Collection entries:
BEGIN
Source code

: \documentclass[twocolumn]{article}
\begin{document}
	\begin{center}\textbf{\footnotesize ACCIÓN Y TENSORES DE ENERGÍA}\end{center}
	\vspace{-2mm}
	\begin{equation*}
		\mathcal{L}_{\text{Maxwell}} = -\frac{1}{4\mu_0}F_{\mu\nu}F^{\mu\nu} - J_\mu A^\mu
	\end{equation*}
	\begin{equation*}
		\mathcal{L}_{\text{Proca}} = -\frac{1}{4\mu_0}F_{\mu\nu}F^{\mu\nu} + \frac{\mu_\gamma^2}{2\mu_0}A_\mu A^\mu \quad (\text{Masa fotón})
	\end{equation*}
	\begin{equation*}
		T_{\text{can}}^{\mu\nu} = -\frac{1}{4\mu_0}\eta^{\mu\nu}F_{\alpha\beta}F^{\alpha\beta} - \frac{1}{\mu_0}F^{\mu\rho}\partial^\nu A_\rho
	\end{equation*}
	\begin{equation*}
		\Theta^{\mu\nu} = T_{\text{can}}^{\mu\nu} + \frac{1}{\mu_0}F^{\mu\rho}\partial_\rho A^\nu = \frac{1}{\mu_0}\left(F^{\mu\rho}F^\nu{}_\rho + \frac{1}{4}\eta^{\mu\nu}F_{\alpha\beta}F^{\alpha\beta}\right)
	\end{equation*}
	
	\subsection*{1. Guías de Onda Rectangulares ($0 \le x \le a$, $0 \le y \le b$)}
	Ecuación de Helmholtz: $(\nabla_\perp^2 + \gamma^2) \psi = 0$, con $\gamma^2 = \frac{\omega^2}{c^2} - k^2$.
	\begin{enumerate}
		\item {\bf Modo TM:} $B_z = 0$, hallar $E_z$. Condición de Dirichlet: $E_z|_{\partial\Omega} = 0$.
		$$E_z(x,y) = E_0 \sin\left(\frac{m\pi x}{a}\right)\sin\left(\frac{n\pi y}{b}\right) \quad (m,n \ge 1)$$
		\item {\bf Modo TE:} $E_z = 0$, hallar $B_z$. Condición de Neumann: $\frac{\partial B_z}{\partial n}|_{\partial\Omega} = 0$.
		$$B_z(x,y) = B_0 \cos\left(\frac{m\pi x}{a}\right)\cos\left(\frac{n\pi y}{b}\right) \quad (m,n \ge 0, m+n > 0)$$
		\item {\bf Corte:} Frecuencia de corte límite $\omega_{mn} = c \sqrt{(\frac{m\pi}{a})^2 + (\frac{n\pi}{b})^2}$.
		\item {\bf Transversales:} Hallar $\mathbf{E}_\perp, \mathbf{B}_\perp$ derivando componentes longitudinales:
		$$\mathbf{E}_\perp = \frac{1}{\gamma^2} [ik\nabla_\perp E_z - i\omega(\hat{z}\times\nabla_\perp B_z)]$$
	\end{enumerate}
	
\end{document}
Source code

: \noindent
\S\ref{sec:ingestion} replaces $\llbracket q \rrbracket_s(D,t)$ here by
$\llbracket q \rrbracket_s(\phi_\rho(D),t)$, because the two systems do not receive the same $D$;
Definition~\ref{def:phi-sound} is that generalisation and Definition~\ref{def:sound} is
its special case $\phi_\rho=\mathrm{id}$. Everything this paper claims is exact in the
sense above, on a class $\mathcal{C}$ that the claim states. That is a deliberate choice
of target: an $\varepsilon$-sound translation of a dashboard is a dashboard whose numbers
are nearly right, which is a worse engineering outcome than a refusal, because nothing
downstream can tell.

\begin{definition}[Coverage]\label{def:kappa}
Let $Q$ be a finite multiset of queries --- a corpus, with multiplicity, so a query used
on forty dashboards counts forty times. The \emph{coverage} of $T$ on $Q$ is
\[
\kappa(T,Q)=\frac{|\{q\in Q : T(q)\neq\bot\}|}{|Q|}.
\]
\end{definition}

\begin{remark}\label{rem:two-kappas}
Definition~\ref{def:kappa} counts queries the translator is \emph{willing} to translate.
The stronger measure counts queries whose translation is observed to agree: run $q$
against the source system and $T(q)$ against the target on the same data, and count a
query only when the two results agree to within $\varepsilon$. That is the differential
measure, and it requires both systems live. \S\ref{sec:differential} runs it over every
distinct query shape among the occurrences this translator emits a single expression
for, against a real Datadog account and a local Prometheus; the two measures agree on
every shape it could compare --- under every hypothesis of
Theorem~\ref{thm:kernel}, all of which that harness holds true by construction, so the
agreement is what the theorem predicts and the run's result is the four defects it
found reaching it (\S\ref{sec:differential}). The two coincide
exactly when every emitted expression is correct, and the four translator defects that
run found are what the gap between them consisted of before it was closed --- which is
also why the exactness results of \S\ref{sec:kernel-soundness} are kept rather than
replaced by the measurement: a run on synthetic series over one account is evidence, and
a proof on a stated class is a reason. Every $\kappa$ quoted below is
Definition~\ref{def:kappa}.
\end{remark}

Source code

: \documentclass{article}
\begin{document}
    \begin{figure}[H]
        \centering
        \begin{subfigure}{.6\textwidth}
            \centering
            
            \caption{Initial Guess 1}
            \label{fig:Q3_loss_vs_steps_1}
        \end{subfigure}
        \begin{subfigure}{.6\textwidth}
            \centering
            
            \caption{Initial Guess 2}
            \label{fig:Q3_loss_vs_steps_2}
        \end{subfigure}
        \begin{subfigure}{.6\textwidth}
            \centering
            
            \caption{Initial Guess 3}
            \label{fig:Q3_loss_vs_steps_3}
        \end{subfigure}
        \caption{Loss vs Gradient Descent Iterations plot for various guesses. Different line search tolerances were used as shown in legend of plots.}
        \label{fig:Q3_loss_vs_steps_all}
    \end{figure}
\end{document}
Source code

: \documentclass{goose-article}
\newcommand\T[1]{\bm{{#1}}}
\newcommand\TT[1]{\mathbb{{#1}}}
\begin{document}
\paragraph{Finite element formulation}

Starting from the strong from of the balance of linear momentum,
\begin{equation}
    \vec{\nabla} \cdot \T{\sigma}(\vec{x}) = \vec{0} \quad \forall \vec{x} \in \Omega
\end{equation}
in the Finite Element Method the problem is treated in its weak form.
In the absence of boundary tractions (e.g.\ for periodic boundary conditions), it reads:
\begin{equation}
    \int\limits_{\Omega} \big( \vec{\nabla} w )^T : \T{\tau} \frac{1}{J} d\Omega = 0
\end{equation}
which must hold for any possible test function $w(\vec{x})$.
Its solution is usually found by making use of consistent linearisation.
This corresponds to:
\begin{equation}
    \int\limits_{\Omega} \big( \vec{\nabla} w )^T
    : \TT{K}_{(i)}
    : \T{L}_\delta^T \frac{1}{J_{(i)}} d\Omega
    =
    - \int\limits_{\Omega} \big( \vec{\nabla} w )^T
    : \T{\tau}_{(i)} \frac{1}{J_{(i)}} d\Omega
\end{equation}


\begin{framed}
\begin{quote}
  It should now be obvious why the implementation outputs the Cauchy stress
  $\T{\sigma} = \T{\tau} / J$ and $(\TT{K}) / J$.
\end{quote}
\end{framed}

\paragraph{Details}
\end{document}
END
→ **TASK GOAL**: A single number is the answer: the number of lines in the entries that contain "llbracket".

→ **REPLY**: 2